*** Records provided Section Begins ***

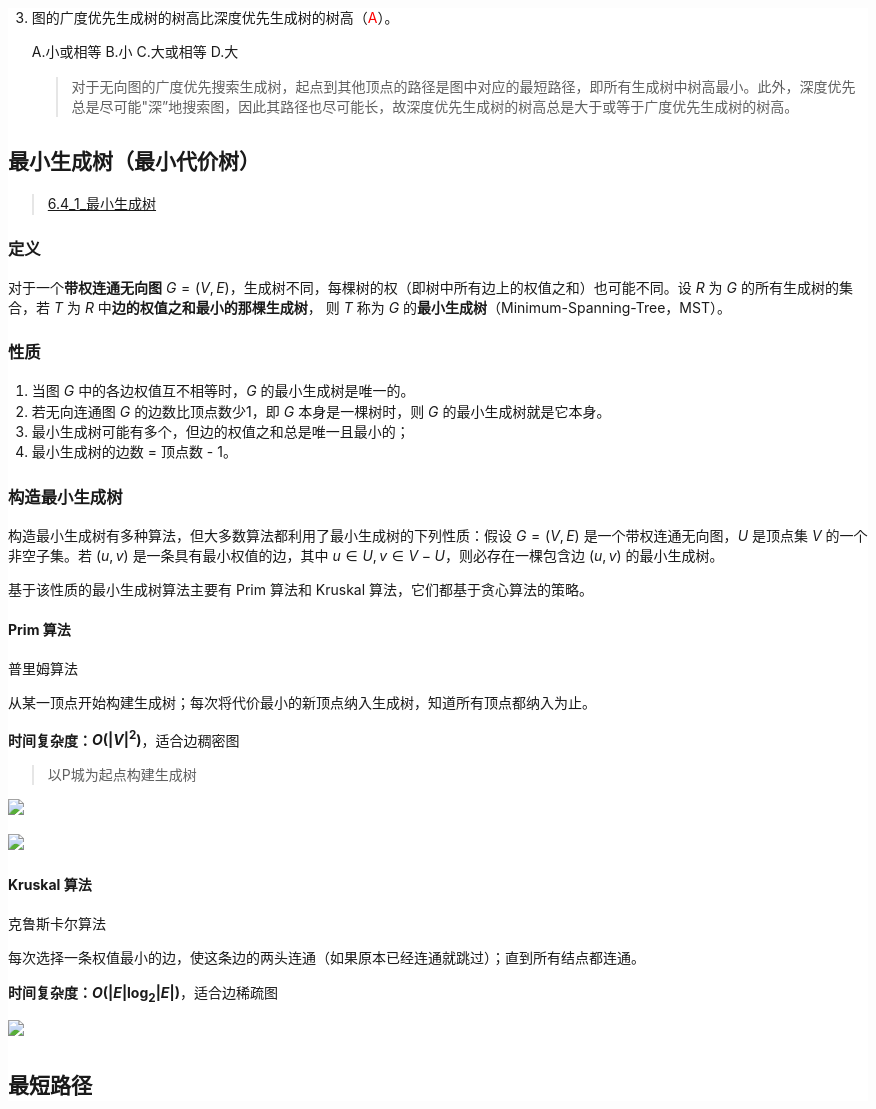 3. 图的广度优先生成树的树高比深度优先生成树的树高（<span style="color:red">A</span>）。 

   A.小或相等	B.小	C.大或相等	D.大

   > 对于无向图的广度优先搜索生成树，起点到其他顶点的路径是图中对应的最短路径，即所有生成树中树高最小。此外，深度优先总是尽可能"深”地搜索图，因此其路径也尽可能长，故深度优先生成树的树高总是大于或等于广度优先生成树的树高。



## 最小生成树（最小代价树）

> [6.4_1_最小生成树](https://www.bilibili.com/video/BV1b7411N798/?p=62)

### 定义

对于一个**带权连通无向图** $G = (V, E)$，生成树不同，每棵树的权（即树中所有边上的权值之和）也可能不同。设 $R$ 为 $G$ 的所有生成树的集合，若 $T$ 为 $R$ 中**边的权值之和最小的那棵生成树**， 则 $T$ 称为 $G$ 的**最小生成树**（Minimum-Spanning-Tree，MST）。

### 性质

1. 当图 $G$ 中的各边权值互不相等时，$G$ 的最小生成树是唯一的。
2. 若无向连通图 $G$ 的边数比顶点数少1，即 $G$ 本身是一棵树时，则 $G$ 的最小生成树就是它本身。  
3. 最小生成树可能有多个，但边的权值之和总是唯一且最小的；
4. 最小生成树的边数 = 顶点数 - 1。

### 构造最小生成树

构造最小生成树有多种算法，但大多数算法都利用了最小生成树的下列性质：假设 $G = (V, E)$ 是一个带权连通无向图，$U$ 是顶点集 $V$ 的一个非空子集。若 $(u,v)$ 是一条具有最小权值的边，其中 $u\in U,v\in V-U$，则必存在一棵包含边 $(u,v)$ 的最小生成树。 

基于该性质的最小生成树算法主要有 Prim 算法和 Kruskal 算法，它们都基于贪心算法的策略。

#### Prim 算法

普里姆算法

从某一顶点开始构建生成树；每次将代价最小的新顶点纳入生成树，知道所有顶点都纳入为止。

**时间复杂度：$O(|V|^2)$**，适合边稠密图

> 以P城为起点构建生成树

![](https://model.kisssssssss.space/https://raw.githubusercontent.com/kisssssssss/IMG/main/docs/计算机/数据结构和算法/115.png)

![](https://model.kisssssssss.space/https://raw.githubusercontent.com/kisssssssss/IMG/main/docs/计算机/数据结构和算法/116.png)

#### Kruskal 算法

克鲁斯卡尔算法

每次选择一条权值最小的边，使这条边的两头连通（如果原本已经连通就跳过）；直到所有结点都连通。

**时间复杂度：$O(|E|\log_2|E|)$**，适合边稀疏图

![](https://model.kisssssssss.space/https://raw.githubusercontent.com/kisssssssss/IMG/main/docs/计算机/数据结构和算法/117.png)

## 最短路径
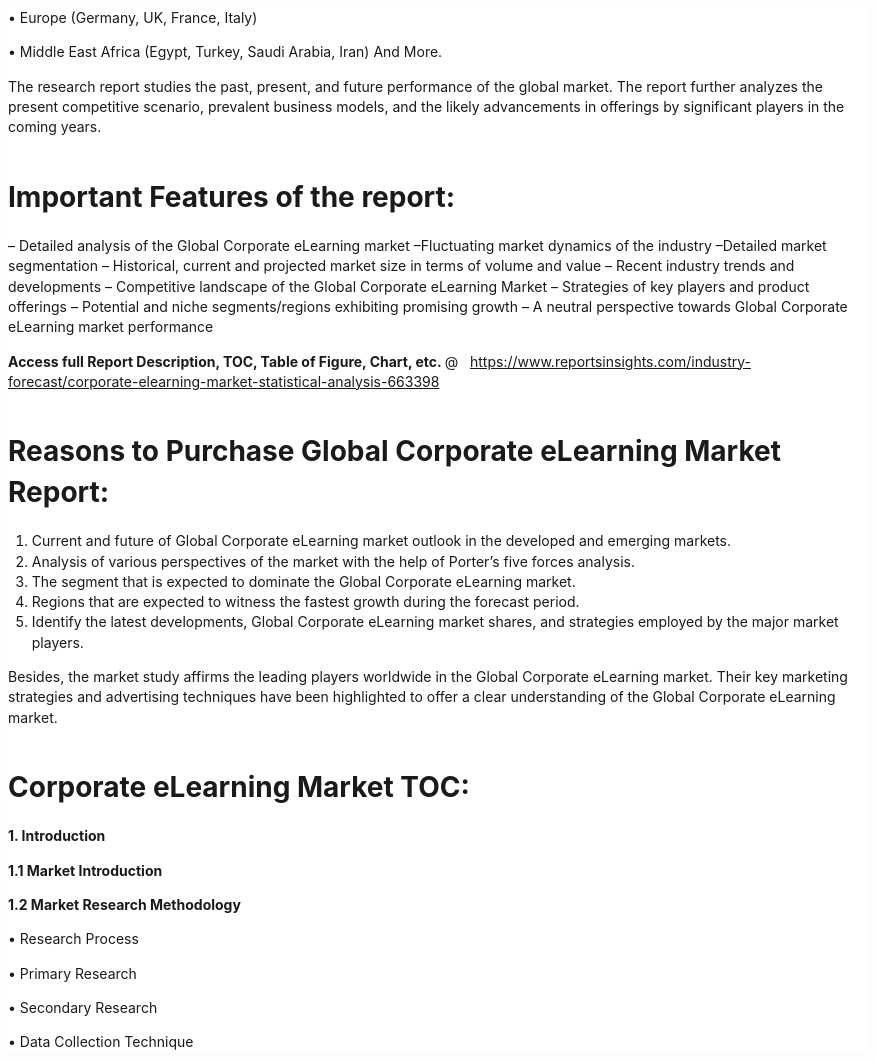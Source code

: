 • Europe (Germany, UK, France, Italy)

• Middle East Africa (Egypt, Turkey, Saudi Arabia, Iran) And More.

The research report studies the past, present, and future performance of the global market. The report further analyzes the present competitive scenario, prevalent business models, and the likely advancements in offerings by significant players in the coming years.

# <strong>Important Features of the report:</strong>
– Detailed analysis of the Global Corporate eLearning market
–Fluctuating market dynamics of the industry
–Detailed market segmentation
– Historical, current and projected market size in terms of volume and value
– Recent industry trends and developments
– Competitive landscape of the Global Corporate eLearning Market
– Strategies of key players and product offerings
– Potential and niche segments/regions exhibiting promising growth
– A neutral perspective towards Global Corporate eLearning market performance

<strong>Access full Report Description, TOC, Table of Figure, Chart, etc. </strong>@   <a href=https://www.reportsinsights.com/industry-forecast/corporate-elearning-market-statistical-analysis-663398 style=color:#0000ff;>https://www.reportsinsights.com/industry-forecast/corporate-elearning-market-statistical-analysis-663398</a>

# <strong>Reasons to Purchase Global Corporate eLearning Market Report:</strong>
1. Current and future of Global Corporate eLearning market outlook in the developed and emerging markets.
2. Analysis of various perspectives of the market with the help of Porter’s five forces analysis.
3. The segment that is expected to dominate the Global Corporate eLearning market.
4. Regions that are expected to witness the fastest growth during the forecast period.
5. Identify the latest developments, Global Corporate eLearning market shares, and strategies employed by the major market players.

Besides, the market study affirms the leading players worldwide in the Global Corporate eLearning market. Their key marketing strategies and advertising techniques have been highlighted to offer a clear understanding of the Global Corporate eLearning market.

# <strong>Corporate eLearning Market TOC:</strong>

<strong>1. Introduction</strong>

<strong>1.1 Market Introduction</strong>

<strong>1.2 Market Research Methodology</strong>

• Research Process

• Primary Research

• Secondary Research

• Data Collection Technique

*** Records provided Section Ends ***

# Task prompt
Copy, from the lines above, each one that holds "Detailed".

# Completed exercise
– Detailed analysis of the Global Corporate eLearning market
–Detailed market segmentation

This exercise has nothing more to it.